Ao mesmo tempo, ninguém queria abrir mão da química que ainda produziam nos momentos bons, o que tornava a decisão ainda mais difícil. No fim, o desfecho só poderia ser um: a saída de Hinds para preservar o que restava da banda.
Reencontro que nunca veio
Apesar da separação dolorosa, Troy Sanders mantinha uma esperança real de reconciliação no futuro, algo que nunca se concretizou. O trágico acidente que tirou a vida de Brent em 2023, poucos meses após a saída, fechou essa porta para sempre.
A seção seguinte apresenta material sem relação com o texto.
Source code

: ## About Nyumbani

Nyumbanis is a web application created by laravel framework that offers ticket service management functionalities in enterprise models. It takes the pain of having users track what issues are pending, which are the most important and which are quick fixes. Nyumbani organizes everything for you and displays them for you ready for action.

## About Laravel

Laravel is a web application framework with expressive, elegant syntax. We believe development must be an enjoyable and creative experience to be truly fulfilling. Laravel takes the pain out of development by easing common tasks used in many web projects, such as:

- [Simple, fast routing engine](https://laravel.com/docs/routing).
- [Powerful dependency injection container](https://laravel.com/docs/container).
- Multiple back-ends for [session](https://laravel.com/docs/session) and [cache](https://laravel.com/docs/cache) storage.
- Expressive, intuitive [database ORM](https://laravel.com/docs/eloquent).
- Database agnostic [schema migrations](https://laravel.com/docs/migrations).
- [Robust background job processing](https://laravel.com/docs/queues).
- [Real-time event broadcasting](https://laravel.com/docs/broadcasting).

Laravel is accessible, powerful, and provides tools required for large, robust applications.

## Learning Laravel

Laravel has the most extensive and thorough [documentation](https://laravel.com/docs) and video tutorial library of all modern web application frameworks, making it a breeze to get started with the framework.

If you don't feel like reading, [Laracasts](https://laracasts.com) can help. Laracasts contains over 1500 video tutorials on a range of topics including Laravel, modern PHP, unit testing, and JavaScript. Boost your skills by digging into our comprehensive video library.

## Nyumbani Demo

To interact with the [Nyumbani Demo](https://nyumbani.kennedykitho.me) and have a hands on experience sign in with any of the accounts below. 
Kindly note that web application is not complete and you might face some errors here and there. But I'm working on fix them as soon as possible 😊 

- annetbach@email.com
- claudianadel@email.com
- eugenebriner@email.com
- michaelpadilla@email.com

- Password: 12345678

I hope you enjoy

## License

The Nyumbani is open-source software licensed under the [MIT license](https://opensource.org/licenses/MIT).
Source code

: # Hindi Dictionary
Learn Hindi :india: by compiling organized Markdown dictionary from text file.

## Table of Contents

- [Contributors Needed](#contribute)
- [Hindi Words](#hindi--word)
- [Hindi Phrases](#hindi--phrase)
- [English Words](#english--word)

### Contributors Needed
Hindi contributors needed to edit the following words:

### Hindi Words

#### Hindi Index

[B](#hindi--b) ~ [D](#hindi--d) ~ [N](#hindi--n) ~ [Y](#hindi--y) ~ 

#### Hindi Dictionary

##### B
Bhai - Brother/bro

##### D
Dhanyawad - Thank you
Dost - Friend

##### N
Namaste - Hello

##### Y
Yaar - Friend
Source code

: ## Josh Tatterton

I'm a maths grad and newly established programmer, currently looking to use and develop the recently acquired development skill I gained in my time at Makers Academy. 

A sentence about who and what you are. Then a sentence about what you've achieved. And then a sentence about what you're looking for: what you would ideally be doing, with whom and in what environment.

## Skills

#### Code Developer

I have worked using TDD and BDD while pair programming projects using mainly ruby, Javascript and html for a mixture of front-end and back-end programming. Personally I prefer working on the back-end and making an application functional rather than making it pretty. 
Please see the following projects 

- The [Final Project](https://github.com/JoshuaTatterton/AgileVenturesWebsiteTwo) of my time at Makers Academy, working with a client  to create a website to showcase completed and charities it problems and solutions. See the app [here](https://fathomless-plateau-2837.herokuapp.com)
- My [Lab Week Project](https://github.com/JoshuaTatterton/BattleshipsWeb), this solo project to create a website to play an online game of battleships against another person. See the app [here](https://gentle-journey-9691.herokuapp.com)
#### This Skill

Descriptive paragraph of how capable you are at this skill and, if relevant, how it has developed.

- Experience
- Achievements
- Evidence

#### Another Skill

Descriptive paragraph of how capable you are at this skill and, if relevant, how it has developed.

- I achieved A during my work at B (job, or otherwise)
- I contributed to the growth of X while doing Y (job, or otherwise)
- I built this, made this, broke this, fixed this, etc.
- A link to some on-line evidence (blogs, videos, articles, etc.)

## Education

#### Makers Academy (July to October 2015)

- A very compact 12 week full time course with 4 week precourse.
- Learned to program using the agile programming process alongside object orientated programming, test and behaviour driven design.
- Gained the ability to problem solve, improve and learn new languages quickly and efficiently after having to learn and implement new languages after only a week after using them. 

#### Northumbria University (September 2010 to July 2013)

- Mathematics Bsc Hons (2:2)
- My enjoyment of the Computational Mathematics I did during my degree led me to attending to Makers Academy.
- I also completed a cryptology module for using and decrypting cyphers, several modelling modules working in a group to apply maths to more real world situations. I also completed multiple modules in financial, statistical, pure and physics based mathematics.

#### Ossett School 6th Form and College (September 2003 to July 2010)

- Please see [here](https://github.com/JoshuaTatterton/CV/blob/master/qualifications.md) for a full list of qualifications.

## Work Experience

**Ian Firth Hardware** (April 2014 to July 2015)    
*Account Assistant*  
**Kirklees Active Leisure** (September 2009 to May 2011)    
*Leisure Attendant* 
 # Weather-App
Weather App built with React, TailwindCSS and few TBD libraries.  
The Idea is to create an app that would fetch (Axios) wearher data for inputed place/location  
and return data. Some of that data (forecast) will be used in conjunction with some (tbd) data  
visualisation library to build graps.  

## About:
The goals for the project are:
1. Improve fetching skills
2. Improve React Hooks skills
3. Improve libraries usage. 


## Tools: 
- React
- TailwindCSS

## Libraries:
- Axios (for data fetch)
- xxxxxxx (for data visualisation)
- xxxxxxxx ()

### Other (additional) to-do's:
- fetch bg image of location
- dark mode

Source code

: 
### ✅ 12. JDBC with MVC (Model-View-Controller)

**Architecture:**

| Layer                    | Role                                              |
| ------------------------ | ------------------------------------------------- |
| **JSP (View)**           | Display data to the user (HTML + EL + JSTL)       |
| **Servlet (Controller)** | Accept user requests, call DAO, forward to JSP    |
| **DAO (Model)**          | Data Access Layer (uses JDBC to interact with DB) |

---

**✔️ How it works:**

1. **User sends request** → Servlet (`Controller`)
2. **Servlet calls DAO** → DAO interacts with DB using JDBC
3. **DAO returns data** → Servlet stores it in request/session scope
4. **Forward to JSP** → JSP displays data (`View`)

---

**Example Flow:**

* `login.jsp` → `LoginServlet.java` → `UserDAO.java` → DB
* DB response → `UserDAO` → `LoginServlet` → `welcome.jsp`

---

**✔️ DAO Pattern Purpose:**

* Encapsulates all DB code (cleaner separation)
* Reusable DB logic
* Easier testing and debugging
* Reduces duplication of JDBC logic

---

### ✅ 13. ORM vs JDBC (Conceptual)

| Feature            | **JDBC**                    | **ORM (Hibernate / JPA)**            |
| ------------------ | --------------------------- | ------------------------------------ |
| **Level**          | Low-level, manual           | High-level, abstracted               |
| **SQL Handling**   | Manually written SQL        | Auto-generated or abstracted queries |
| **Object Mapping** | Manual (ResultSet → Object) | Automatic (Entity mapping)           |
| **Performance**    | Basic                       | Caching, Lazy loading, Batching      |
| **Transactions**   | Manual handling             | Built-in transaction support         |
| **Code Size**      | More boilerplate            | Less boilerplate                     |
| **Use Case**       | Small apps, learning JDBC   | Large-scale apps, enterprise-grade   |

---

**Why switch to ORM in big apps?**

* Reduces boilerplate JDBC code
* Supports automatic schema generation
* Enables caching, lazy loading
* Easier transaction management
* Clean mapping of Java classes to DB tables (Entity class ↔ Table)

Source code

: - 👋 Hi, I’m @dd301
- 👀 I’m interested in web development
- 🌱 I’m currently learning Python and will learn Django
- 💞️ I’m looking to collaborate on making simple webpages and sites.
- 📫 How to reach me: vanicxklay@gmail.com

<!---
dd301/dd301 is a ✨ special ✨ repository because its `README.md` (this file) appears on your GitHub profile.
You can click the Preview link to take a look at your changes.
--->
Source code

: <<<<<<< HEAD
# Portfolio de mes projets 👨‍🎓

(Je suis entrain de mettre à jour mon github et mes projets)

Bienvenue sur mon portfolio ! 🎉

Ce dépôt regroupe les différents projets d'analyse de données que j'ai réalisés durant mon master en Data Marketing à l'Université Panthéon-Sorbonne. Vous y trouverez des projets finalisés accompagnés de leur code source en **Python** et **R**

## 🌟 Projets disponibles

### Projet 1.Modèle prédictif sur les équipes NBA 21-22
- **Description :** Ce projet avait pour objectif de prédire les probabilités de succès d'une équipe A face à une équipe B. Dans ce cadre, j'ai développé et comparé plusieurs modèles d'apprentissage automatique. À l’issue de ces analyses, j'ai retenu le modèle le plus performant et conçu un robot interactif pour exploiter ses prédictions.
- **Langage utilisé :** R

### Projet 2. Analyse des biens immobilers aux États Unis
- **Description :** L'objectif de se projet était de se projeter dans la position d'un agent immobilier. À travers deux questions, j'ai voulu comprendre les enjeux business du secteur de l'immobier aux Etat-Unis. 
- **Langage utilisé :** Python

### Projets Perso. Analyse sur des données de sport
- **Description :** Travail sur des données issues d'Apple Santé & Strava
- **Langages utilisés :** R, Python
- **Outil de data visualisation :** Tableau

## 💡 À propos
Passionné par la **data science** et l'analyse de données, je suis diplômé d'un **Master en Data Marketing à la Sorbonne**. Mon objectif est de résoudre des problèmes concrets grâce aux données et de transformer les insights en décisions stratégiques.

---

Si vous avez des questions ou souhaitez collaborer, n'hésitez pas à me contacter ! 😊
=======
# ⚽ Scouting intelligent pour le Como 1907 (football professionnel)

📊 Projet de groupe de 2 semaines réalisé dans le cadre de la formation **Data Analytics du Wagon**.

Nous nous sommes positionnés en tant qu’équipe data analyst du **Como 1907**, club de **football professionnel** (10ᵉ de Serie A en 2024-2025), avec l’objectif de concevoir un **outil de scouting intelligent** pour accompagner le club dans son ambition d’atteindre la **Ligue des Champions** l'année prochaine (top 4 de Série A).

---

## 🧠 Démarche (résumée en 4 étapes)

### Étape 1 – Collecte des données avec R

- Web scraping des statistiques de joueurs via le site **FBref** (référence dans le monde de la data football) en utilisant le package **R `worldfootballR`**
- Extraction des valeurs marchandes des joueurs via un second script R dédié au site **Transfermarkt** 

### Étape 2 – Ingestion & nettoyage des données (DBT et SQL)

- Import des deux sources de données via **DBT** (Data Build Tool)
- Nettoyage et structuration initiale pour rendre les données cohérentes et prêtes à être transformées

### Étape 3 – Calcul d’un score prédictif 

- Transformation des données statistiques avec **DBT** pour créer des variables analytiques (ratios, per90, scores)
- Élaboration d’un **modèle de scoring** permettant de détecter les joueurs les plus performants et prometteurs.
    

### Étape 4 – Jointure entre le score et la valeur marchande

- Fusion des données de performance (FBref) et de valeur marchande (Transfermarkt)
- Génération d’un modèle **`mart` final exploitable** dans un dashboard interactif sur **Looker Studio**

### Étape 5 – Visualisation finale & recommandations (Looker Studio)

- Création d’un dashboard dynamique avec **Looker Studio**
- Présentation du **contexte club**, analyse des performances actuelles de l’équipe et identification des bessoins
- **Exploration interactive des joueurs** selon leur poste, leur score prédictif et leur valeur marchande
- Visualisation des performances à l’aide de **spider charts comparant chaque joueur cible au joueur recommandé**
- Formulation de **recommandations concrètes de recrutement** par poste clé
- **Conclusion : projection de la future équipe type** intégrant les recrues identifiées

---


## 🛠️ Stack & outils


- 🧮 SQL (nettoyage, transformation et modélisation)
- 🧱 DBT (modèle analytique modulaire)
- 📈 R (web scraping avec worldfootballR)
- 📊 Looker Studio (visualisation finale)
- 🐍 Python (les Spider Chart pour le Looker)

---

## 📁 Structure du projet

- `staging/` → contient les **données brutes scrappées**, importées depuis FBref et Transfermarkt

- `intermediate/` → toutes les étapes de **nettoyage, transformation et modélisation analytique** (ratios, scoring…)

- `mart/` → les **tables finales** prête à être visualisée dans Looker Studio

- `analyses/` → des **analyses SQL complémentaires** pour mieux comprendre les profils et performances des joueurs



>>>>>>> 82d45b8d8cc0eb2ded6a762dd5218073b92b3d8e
Para os fãs, resta a lembrança dos discos marcantes e a sombra daquilo que poderia ter sido diferente, se a convivência tivesse suportado a pressão dos excessos. O vídeo "The Mastodon in The Room", onde os músicos abrem o coração sobre tudo isso, traz uma visão crua e humana do impacto que a relação com Brent teve em suas vidas.
O peso dessa história para o público brasileiro
No Brasil, Mastodon conquistou uma base fiel desde as primeiras turnês, com um público que acompanha de perto a mistura de metal extremo e experimentação progressiva. A notícia sobre Brent reverbera entre os fãs locais, que conhecem bem a importância dele para obras como Blood Mountain e Crack the Skye.
O metal progressivo, apesar de nicho, tem presença crescente no país, e a trajetória da banda, incluindo seus conflitos internos, expõe a complexidade de manter um grupo criativo e coeso ao longo do tempo. Para o público brasileiro, que valoriza sinceridade e atitude no metal, essa fratura amarga reforça um debate que vai além do rock: os limites entre vida pessoal e profissional em bandas que carregam uma obra tão densa e significativa.
Análise
A história da ruptura com Brent Hinds é o retrato de uma banda que lutou contra as próprias contradições para seguir em frente. Mastodon não é simplesmente mais um grupo que teve desavenças internas; eles tinham nas mãos um talento singular, o de Brent, que não conseguiam domar nem substituir com facilidade. A convivência entre genialidade musical e comportamento autodestrutivo raramente termina bem, e aqui não foi diferente. O que surpreende é o quanto o grupo tentou, por anos, encontrar um equilíbrio que preservasse a integridade de todos.
Isso mostra que, mesmo em uma banda de heavy metal, onde excessos fazem parte do imaginário, há um limite que, ultrapassado, corrói a confiança e a colaboração artística. Essa revelação sobre as difíceis negociações internas abre espaço para uma reflexão sobre o quanto a vida fora da arena musical impacta no que depois ouvimos nos discos e nas performances ao vivo.
Hoje, Mastodon precisa reconstruir seu caminho sem Brent, olhando para o futuro sem o integrante que, apesar de tudo, ajudou a dar forma à identidade da banda. É um capítulo doloroso, mas que fala muito sobre humanidade, escolhas e consequências em meio ao rock pesado.